[ceph.git] / ceph / doc / cephfs / standby.rst

.. _mds-standby:

Terminology
-----------

A Ceph cluster may have zero or more CephFS *file systems*.  CephFS
file systems have a human readable name (set in ``fs new``)
and an integer ID.  The ID is called the file system cluster ID,
or *FSCID*.

Each CephFS file system has a number of *ranks*, one by default,
which start at zero.  A rank may be thought of as a metadata shard.
Controlling the number of ranks in a file system is described
in :doc:`/cephfs/multimds`

Each CephFS ceph-mds process (a *daemon*) initially starts up
without a rank.  It may be assigned one by the monitor cluster.
A daemon may only hold one rank at a time.  Daemons only give up
a rank when the ceph-mds process stops.

If a rank is not associated with a daemon, the rank is
considered *failed*.  Once a rank is assigned to a daemon,
the rank is considered *up*.

A daemon has a *name* that is set statically by the administrator
when the daemon is first configured.  Typical configurations
use the hostname where the daemon runs as the daemon name.

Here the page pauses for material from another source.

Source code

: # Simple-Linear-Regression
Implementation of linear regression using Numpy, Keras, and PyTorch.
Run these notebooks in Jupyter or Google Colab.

A ceph-mds daemons can be assigned to a particular file system by
setting the `mds_join_fs` configuration option to the file system
name.

Each time a daemon starts up, it is also assigned a *GID*, which
is unique to this particular process lifetime of the daemon.  The
GID is an integer.

Referring to MDS daemons
------------------------

Most of the administrative commands that refer to an MDS daemon
accept a flexible argument format that may contain a rank, a GID
or a name.

Where a rank is used, this may optionally be qualified with
a leading file system name or ID.  If a daemon is a standby (i.e.
it is not currently assigned a rank), then it may only be
referred to by GID or name.

For example, if we had an MDS daemon which was called 'myhost',
had GID 5446, and was assigned rank 0 in the file system 'myfs'
which had FSCID 3, then any of the following would be suitable
forms of the 'fail' command:

::

    ceph mds fail 5446     # GID
    ceph mds fail myhost   # Daemon name
    ceph mds fail 0        # Unqualified rank
    ceph mds fail 3:0      # FSCID and rank
    ceph mds fail myfs:0   # File System name and rank

Managing failover
-----------------

If an MDS daemon stops communicating with the monitor, the monitor will wait
``mds_beacon_grace`` seconds (default 15 seconds) before marking the daemon as
*laggy*. If a standby is available, the monitor will immediately replace the
laggy daemon.

Each file system may specify a number of standby daemons to be considered
healthy. This number includes daemons in standby-replay waiting for a rank to
fail (remember that a standby-replay daemon will not be assigned to take over a
failure for another rank or a failure in a another CephFS file system). The
pool of standby daemons not in replay count towards any file system count.
Each file system may set the number of standby daemons wanted using:

::

    ceph fs set <fs name> standby_count_wanted <count>

Setting ``count`` to 0 will disable the health check.


.. _mds-standby-replay:

Configuring standby-replay
--------------------------

Each CephFS file system may be configured to add standby-replay daemons.  These
standby daemons follow the active MDS's metadata journal to reduce failover
time in the event the active MDS becomes unavailable. Each active MDS may have
only one standby-replay daemon following it.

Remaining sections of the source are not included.